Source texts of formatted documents
== Segment start ==
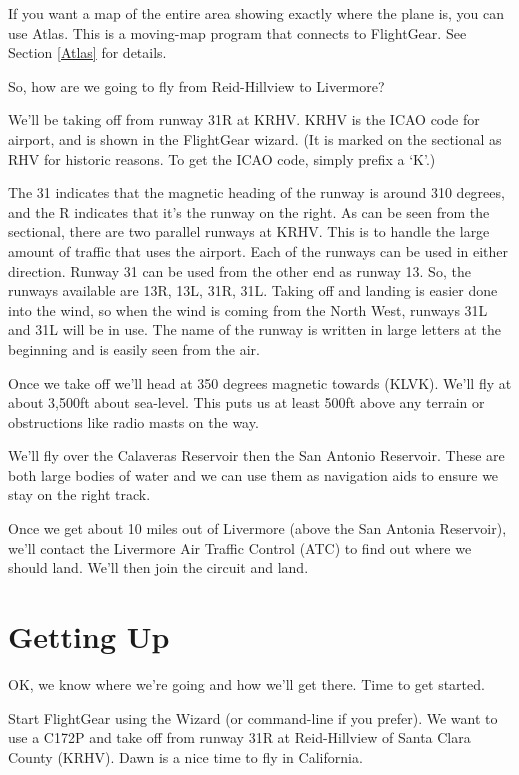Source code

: If you want a map of the entire area showing exactly where the plane is,
you can use Atlas.
This is a moving-map program that connects to FlightGear. See Section \ref{Atlas} for details.

So, how are we going to fly from Reid-Hillview to Livermore?

We'll be taking off from runway 31R at KRHV. KRHV is the ICAO code
for  airport, and is shown in the FlightGear wizard.
(It is marked on the sectional as RHV for historic reasons.
To get the ICAO code, simply prefix a `K'.)

The 31 indicates that the magnetic heading of the runway is around 310 degrees,
and the R indicates that it's the runway on the right. As can be seen from the
sectional, there are two parallel runways at KRHV. This is to handle the large
amount of traffic that uses the airport. Each of the runways can be used in
either direction. Runway 31 can be used from the other end as runway 13.
So, the runways available are 13R, 13L, 31R, 31L. Taking off and landing
is easier done into the wind, so when the wind is coming from the North West,
runways 31L and 31L will be in use. The name of the runway is written in large
letters at the beginning and is easily seen from the air.

Once we take off we'll head at 350 degrees magnetic towards  (KLVK).
We'll fly at about 3,500ft about sea-level. This puts us at least 500ft above any
terrain or obstructions like radio masts on the way.

We'll fly over the Calaveras Reservoir then the San Antonio Reservoir. These are
both large bodies of water and we can use them as navigation aids to ensure we
stay on the right track.

Once we get about 10 miles out of Livermore (above the San Antonia Reservoir),
we'll contact the Livermore Air Traffic Control (ATC) to find out
where we should land. We'll then join the circuit and land.

\section{Getting Up}

OK, we know where we're going and how we'll get there. Time to get started.

Start FlightGear using the Wizard (or command-line if you prefer).
 We want to use a C172P and take off from runway 31R at Reid-Hillview of
 Santa Clara County (KRHV). Dawn is a nice time to fly in California.


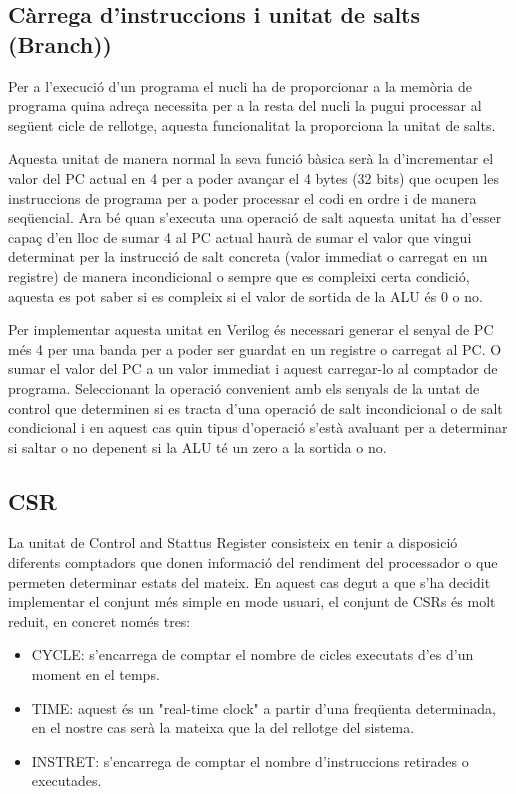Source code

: \documentclass[10pt,a4paper,twocolumn,twoside]{article}
\begin{document}
    \subsection{ Càrrega d'instruccions i unitat de salts (Branch))}%
    Per a l'execució d'un programa el nucli ha de proporcionar a la memòria de programa quina adreça necessita per a la resta del nucli la pugui processar al següent cicle de rellotge, aquesta funcionalitat la proporciona la unitat de salts. 
    
    Aquesta unitat de manera normal la seva funció bàsica serà la d'incrementar el valor del PC actual en 4 per a poder avançar el 4 bytes (32 bits) que ocupen les instruccions de programa per a poder processar el codi en ordre i de manera seqüencial. Ara bé quan s'executa una operació de salt aquesta unitat ha d'esser capaç d'en lloc de sumar 4 al PC actual haurà de sumar el valor que vingui determinat per la instrucció de salt concreta (valor immediat o carregat en un registre) de manera incondicional o sempre que es compleixi certa condició, aquesta es pot saber si es compleix si el valor de sortida de la ALU és 0 o no.
    
    Per implementar aquesta unitat en Verilog és necessari generar el senyal de PC més 4 per una banda per a poder ser guardat en un registre o carregat al PC. O sumar el valor del PC a un valor immediat i aquest carregar-lo al comptador de programa. Seleccionant la operació convenient amb els senyals de la untat de control que determinen si es tracta d'una operació de salt incondicional o de salt condicional i en aquest cas quin  tipus d'operació s'està avaluant per a determinar si saltar o no depenent si la ALU té un zero a la sortida o no.
    
    
    \subsection{CSR}
    La unitat de Control and Stattus Register consisteix en tenir a disposició diferents comptadors que donen informació del rendiment del processador o que permeten determinar estats del mateix. 
    En aquest cas degut a que s'ha decidit implementar el conjunt més simple en mode usuari, el conjunt de CSRs és molt reduit, en concret només tres: 
    \begin{itemize}
        \item CYCLE: s'encarrega de comptar el nombre de cicles executats d'es d'un moment en el temps.
        \item TIME: aquest és un "real-time clock" a partir d'una freqüenta determinada, en el nostre cas serà la mateixa que la del rellotge del sistema.
        \item INSTRET: s'encarrega de comptar el nombre d'instruccions retirades o executades.
    \end{itemize}
    
\end{document}
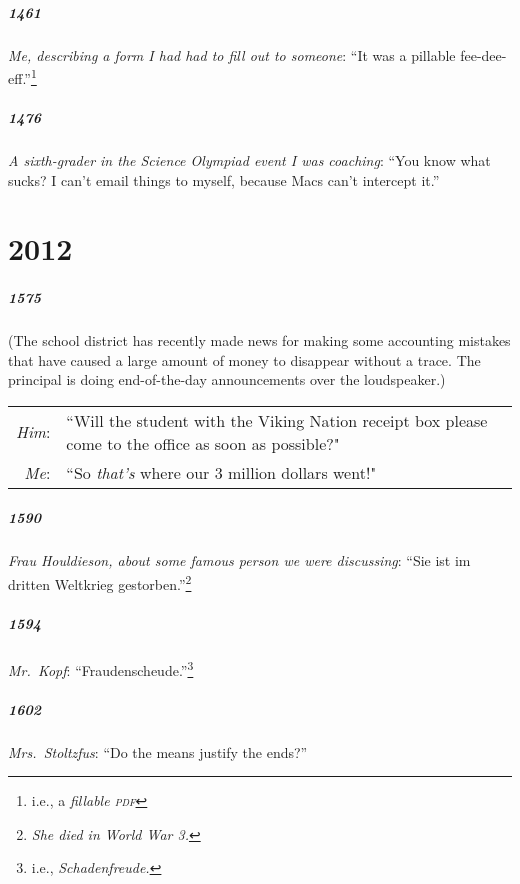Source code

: \documentclass[10pt]{memoir}
\newcommand{\speakertag}[1]{\emph{#1}: }
\newcommand{\st}{\speakertag}
\newcommand{\intro}[1]{\emph{#1}}
\begin{document}
\paragraph{1461} \intro{Me, describing a form I had had to fill out to someone}: ``It was a pillable fee-dee-eff.''\thinspace\footnote{i.e., a \emph{fillable \textsc{pdf}}}

\paragraph{1476} \intro{A sixth-grader in the Science Olympiad event I was coaching}: ``You know what sucks? I can't email things to myself, because Macs can't intercept it.''

\chapter{2012}

\paragraph{1575} (The school district has recently made news for making some accounting mistakes that have caused a large amount of money to disappear without a trace. The principal is doing end-of-the-day announcements over the loudspeaker.)\\

\noindent \begin{tabularx}{\textwidth}{r X}
\st{Him} & ``Will the student with the Viking Nation receipt box please come to the office as soon as possible?"\\
\st{Me} & ``So \emph{that's} where our 3 million dollars went!"
\end{tabularx}

\paragraph{1590} \intro{Frau Houldieson, about some famous person we were discussing}: ``Sie ist im dritten Weltkrieg gestorben.''\thinspace\footnote{\emph{She died in World War 3.}}

\paragraph{1594} \intro{Mr.\ Kopf}: ``Fraudenscheude.''\thinspace\footnote{i.e., \emph{Schadenfreude.}}

\paragraph{1602} \intro{Mrs.\ Stoltzfus}: ``Do the means justify the ends?''
\end{document}
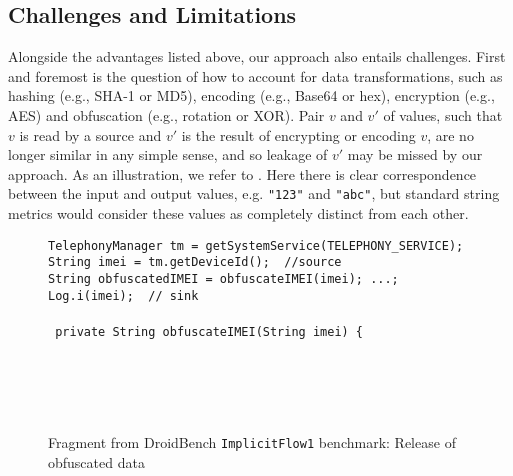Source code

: \subsection{Challenges and Limitations}\label{Se:limitations}

Alongside the advantages listed above, our approach also entails challenges. First and foremost is the question of how to account for data transformations, such as hashing (e.g., SHA-1 or MD5), encoding (e.g., Base64 or hex), encryption (e.g., AES) and obfuscation (e.g., rotation or XOR).
Pair $v$ and $v'$ of values, such that $v$ is read by a source and $v'$ is the result of encrypting or encoding $v$, are no longer similar in any simple sense, and so leakage of $v'$ may be missed by our approach. As an illustration, we refer to . Here there is clear correspondence between the input and output values, e.g. {\tt "123"} and {\tt "abc"}, but standard string metrics would consider these values as completely distinct from each other.

\begin{figure}
\begin{small}
{\tt TelephonyManager tm = getSystemService(TELEPHONY\_SERVICE);} \\
{\tt String imei = tm.getDeviceId(); {\color{green} //source}} \\
{\tt String obfuscatedIMEI = obfuscateIMEI(imei); ...;} \\
{\tt Log.i(imei); {\color{green} // sink}} \\
{\tt } \\
{\tt {\color{purple} private} String obfuscateIMEI(String imei) \{} \\
 \\
 \\
 \\
 \\
\end{small}
\caption{\label{Fi:dataTransform} Fragment from DroidBench {\tt ImplicitFlow1} benchmark: Release of obfuscated data}
\end{figure}

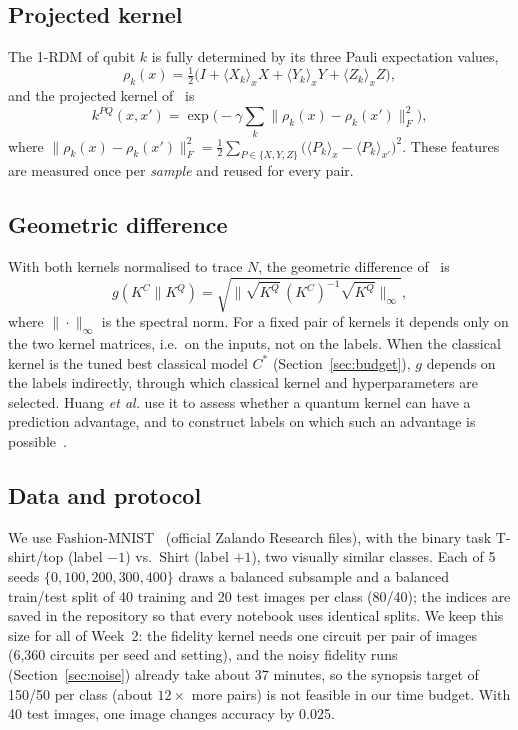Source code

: \documentclass[conference]{IEEEtran}
\begin{document}
\subsection{Projected kernel}
The 1-RDM of qubit $k$ is fully determined by its three Pauli expectation values,
\begin{equation}
\rho_k(x)=\tfrac{1}{2}\big(I+\langle X_k\rangle_x X+\langle Y_k\rangle_x Y+\langle Z_k\rangle_x Z\big),
\end{equation}
and the projected kernel of~\cite{huang2021} is
\begin{equation}
k^{PQ}(x,x') = \exp\!\Big(-\gamma \sum_{k}\big\|\rho_k(x)-\rho_k(x')\big\|_F^{2}\Big),
\end{equation}
where $\|\rho_k(x)-\rho_k(x')\|_F^2=\tfrac{1}{2}\sum_{P\in\{X,Y,Z\}}\big(\langle P_k\rangle_x-\langle P_k\rangle_{x'}\big)^2$. These features are measured once per \emph{sample} and reused for every pair.

\subsection{Geometric difference}
With both kernels normalised to trace $N$, the geometric difference of~\cite{huang2021} is
\begin{equation}
g(K^{C}\|K^{Q})=\sqrt{\Big\|\sqrt{K^{Q}}\,(K^{C})^{-1}\sqrt{K^{Q}}\Big\|_{\infty}},
\end{equation}
where $\|\cdot\|_\infty$ is the spectral norm. For a fixed pair of kernels it depends only on the two kernel matrices, i.e.\ on the inputs, not on the labels. When the classical kernel is the tuned best classical model $C^\ast$ (Section~\ref{sec:budget}), $g$ depends on the labels indirectly, through which classical kernel and hyperparameters are selected. Huang \textit{et al.} use it to assess whether a quantum kernel can have a prediction advantage, and to construct labels on which such an advantage is possible~\cite{huang2021}.

\subsection{Data and protocol}
We use Fashion-MNIST~\cite{xiao2017} (official Zalando Research files), with the binary task T-shirt/top (label $-1$) vs.\ Shirt (label $+1$), two visually similar classes. Each of 5 seeds $\{0,100,200,300,400\}$ draws a balanced subsample and a balanced train/test split of 40 training and 20 test images per class (80/40); the indices are saved in the repository so that every notebook uses identical splits. We keep this size for all of Week~2: the fidelity kernel needs one circuit per pair of images (6{,}360 circuits per seed and setting), and the noisy fidelity runs (Section~\ref{sec:noise}) already take about 37 minutes, so the synopsis target of 150/50 per class (about $12\times$ more pairs) is not feasible in our time budget. With 40 test images, one image changes accuracy by 0.025.
\end{document}
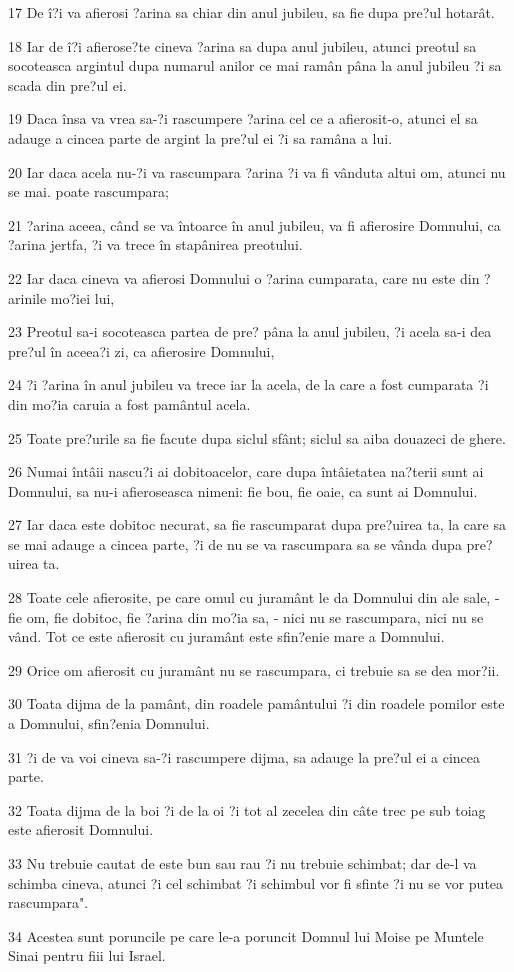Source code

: \par 17 De î?i va afierosi ?arina sa chiar din anul jubileu, sa fie dupa pre?ul hotarât.
\par 18 Iar de î?i afierose?te cineva ?arina sa dupa anul jubileu, atunci preotul sa socoteasca argintul dupa numarul anilor ce mai ramân pâna la anul jubileu ?i sa scada din pre?ul ei.
\par 19 Daca însa va vrea sa-?i rascumpere ?arina cel ce a afierosit-o, atunci el sa adauge a cincea parte de argint la pre?ul ei ?i sa ramâna a lui.
\par 20 Iar daca acela nu-?i va rascumpara ?arina ?i va fi vânduta altui om, atunci nu se mai. poate rascumpara;
\par 21 ?arina aceea, când se va întoarce în anul jubileu, va fi afierosire Domnului, ca ?arina jertfa, ?i va trece în stapânirea preotului.
\par 22 Iar daca cineva va afierosi Domnului o ?arina cumparata, care nu este din ?arinile mo?iei lui,
\par 23 Preotul sa-i socoteasca partea de pre? pâna la anul jubileu, ?i acela sa-i dea pre?ul în aceea?i zi, ca afierosire Domnului,
\par 24 ?i ?arina în anul jubileu va trece iar la acela, de la care a fost cumparata ?i din mo?ia caruia a fost pamântul acela.
\par 25 Toate pre?urile sa fie facute dupa siclul sfânt; siclul sa aiba douazeci de ghere.
\par 26 Numai întâii nascu?i ai dobitoacelor, care dupa întâietatea na?terii sunt ai Domnului, sa nu-i afieroseasca nimeni: fie bou, fie oaie, ca sunt ai Domnului.
\par 27 Iar daca este dobitoc necurat, sa fie rascumparat dupa pre?uirea ta, la care sa se mai adauge a cincea parte, ?i de nu se va rascumpara sa se vânda dupa pre?uirea ta.
\par 28 Toate cele afierosite, pe care omul cu juramânt le da Domnului din ale sale, - fie om, fie dobitoc, fie ?arina din mo?ia sa, - nici nu se rascumpara, nici nu se vând. Tot ce este afierosit cu juramânt este sfin?enie mare a Domnului.
\par 29 Orice om afierosit cu juramânt nu se rascumpara, ci trebuie sa se dea mor?ii.
\par 30 Toata dijma de la pamânt, din roadele pamântului ?i din roadele pomilor este a Domnului, sfin?enia Domnului.
\par 31 ?i de va voi cineva sa-?i rascumpere dijma, sa adauge la pre?ul ei a cincea parte.
\par 32 Toata dijma de la boi ?i de la oi ?i tot al zecelea din câte trec pe sub toiag este afierosit Domnului.
\par 33 Nu trebuie cautat de este bun sau rau ?i nu trebuie schimbat; dar de-l va schimba cineva, atunci ?i cel schimbat ?i schimbul vor fi sfinte ?i nu se vor putea rascumpara".
\par 34 Acestea sunt poruncile pe care le-a poruncit Domnul lui Moise pe Muntele Sinai pentru fiii lui Israel.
== Segment end ==
• [PROBLEM DESCRIPTION] Set down, unchanged, only those lines above that fall between the line with "23 Preotul sa-i" and the line with "sunt ai Domnului.", the two end lines included.

• [WRITTEN ANSWER]
\par 23 Preotul sa-i socoteasca partea de pre? pâna la anul jubileu, ?i acela sa-i dea pre?ul în aceea?i zi, ca afierosire Domnului,
\par 24 ?i ?arina în anul jubileu va trece iar la acela, de la care a fost cumparata ?i din mo?ia caruia a fost pamântul acela.
\par 25 Toate pre?urile sa fie facute dupa siclul sfânt; siclul sa aiba douazeci de ghere.
\par 26 Numai întâii nascu?i ai dobitoacelor, care dupa întâietatea na?terii sunt ai Domnului, sa nu-i afieroseasca nimeni: fie bou, fie oaie, ca sunt ai Domnului.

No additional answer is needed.